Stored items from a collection
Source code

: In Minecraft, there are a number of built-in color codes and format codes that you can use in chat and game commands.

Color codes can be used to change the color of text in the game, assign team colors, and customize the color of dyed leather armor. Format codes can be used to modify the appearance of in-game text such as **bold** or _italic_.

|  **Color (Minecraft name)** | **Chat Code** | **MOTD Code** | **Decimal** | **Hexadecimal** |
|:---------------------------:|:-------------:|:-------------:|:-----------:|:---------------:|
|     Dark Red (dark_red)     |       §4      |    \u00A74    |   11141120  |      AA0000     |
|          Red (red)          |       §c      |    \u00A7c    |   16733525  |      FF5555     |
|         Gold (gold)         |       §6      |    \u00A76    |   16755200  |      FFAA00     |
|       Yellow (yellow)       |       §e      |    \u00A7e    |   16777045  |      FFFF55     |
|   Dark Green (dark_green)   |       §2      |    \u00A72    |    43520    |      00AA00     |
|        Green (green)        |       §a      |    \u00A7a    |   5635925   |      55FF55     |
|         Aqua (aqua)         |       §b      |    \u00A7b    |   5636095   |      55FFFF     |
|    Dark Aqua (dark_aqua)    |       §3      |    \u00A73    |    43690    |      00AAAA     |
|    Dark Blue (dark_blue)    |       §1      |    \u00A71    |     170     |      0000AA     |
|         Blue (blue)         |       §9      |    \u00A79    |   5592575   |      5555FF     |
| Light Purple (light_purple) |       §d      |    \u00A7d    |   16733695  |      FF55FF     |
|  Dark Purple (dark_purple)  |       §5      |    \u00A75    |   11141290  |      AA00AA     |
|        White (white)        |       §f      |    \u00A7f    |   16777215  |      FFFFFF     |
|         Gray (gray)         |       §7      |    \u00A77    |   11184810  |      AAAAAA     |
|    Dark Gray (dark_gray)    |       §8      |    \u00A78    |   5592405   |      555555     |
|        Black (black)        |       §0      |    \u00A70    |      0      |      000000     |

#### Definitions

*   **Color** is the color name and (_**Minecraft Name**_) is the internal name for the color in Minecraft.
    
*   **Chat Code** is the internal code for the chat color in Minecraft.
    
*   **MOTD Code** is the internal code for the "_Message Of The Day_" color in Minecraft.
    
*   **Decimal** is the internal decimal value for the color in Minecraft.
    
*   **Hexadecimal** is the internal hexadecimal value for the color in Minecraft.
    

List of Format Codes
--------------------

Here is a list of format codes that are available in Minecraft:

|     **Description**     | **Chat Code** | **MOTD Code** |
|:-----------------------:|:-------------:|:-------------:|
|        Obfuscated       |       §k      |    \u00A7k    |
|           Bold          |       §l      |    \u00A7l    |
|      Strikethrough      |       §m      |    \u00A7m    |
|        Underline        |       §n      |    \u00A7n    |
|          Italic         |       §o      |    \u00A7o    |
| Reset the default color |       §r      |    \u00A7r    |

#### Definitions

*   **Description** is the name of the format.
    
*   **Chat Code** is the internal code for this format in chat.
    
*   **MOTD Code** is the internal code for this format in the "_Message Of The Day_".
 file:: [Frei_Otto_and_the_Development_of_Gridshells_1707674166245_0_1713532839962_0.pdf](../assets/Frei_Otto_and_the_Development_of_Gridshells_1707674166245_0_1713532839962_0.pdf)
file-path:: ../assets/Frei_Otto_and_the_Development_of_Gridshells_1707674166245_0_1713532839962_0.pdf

#### TASK DIRECTIONS:
Please set down all the data word for word.

#### SOLUTION TO THE EXERCISE:
Source code

: In Minecraft, there are a number of built-in color codes and format codes that you can use in chat and game commands.

Color codes can be used to change the color of text in the game, assign team colors, and customize the color of dyed leather armor. Format codes can be used to modify the appearance of in-game text such as **bold** or _italic_.

|  **Color (Minecraft name)** | **Chat Code** | **MOTD Code** | **Decimal** | **Hexadecimal** |
|:---------------------------:|:-------------:|:-------------:|:-----------:|:---------------:|
|     Dark Red (dark_red)     |       §4      |    \u00A74    |   11141120  |      AA0000     |
|          Red (red)          |       §c      |    \u00A7c    |   16733525  |      FF5555     |
|         Gold (gold)         |       §6      |    \u00A76    |   16755200  |      FFAA00     |
|       Yellow (yellow)       |       §e      |    \u00A7e    |   16777045  |      FFFF55     |
|   Dark Green (dark_green)   |       §2      |    \u00A72    |    43520    |      00AA00     |
|        Green (green)        |       §a      |    \u00A7a    |   5635925   |      55FF55     |
|         Aqua (aqua)         |       §b      |    \u00A7b    |   5636095   |      55FFFF     |
|    Dark Aqua (dark_aqua)    |       §3      |    \u00A73    |    43690    |      00AAAA     |
|    Dark Blue (dark_blue)    |       §1      |    \u00A71    |     170     |      0000AA     |
|         Blue (blue)         |       §9      |    \u00A79    |   5592575   |      5555FF     |
| Light Purple (light_purple) |       §d      |    \u00A7d    |   16733695  |      FF55FF     |
|  Dark Purple (dark_purple)  |       §5      |    \u00A75    |   11141290  |      AA00AA     |
|        White (white)        |       §f      |    \u00A7f    |   16777215  |      FFFFFF     |
|         Gray (gray)         |       §7      |    \u00A77    |   11184810  |      AAAAAA     |
|    Dark Gray (dark_gray)    |       §8      |    \u00A78    |   5592405   |      555555     |
|        Black (black)        |       §0      |    \u00A70    |      0      |      000000     |

#### Definitions

*   **Color** is the color name and (_**Minecraft Name**_) is the internal name for the color in Minecraft.
    
*   **Chat Code** is the internal code for the chat color in Minecraft.
    
*   **MOTD Code** is the internal code for the "_Message Of The Day_" color in Minecraft.
    
*   **Decimal** is the internal decimal value for the color in Minecraft.
    
*   **Hexadecimal** is the internal hexadecimal value for the color in Minecraft.
    

List of Format Codes
--------------------

Here is a list of format codes that are available in Minecraft:

|     **Description**     | **Chat Code** | **MOTD Code** |
|:-----------------------:|:-------------:|:-------------:|
|        Obfuscated       |       §k      |    \u00A7k    |
|           Bold          |       §l      |    \u00A7l    |
|      Strikethrough      |       §m      |    \u00A7m    |
|        Underline        |       §n      |    \u00A7n    |
|          Italic         |       §o      |    \u00A7o    |
| Reset the default color |       §r      |    \u00A7r    |

#### Definitions

*   **Description** is the name of the format.
    
*   **Chat Code** is the internal code for this format in chat.
    
*   **MOTD Code** is the internal code for this format in the "_Message Of The Day_".
 file:: [Frei_Otto_and_the_Development_of_Gridshells_1707674166245_0_1713532839962_0.pdf](../assets/Frei_Otto_and_the_Development_of_Gridshells_1707674166245_0_1713532839962_0.pdf)
file-path:: ../assets/Frei_Otto_and_the_Development_of_Gridshells_1707674166245_0_1713532839962_0.pdf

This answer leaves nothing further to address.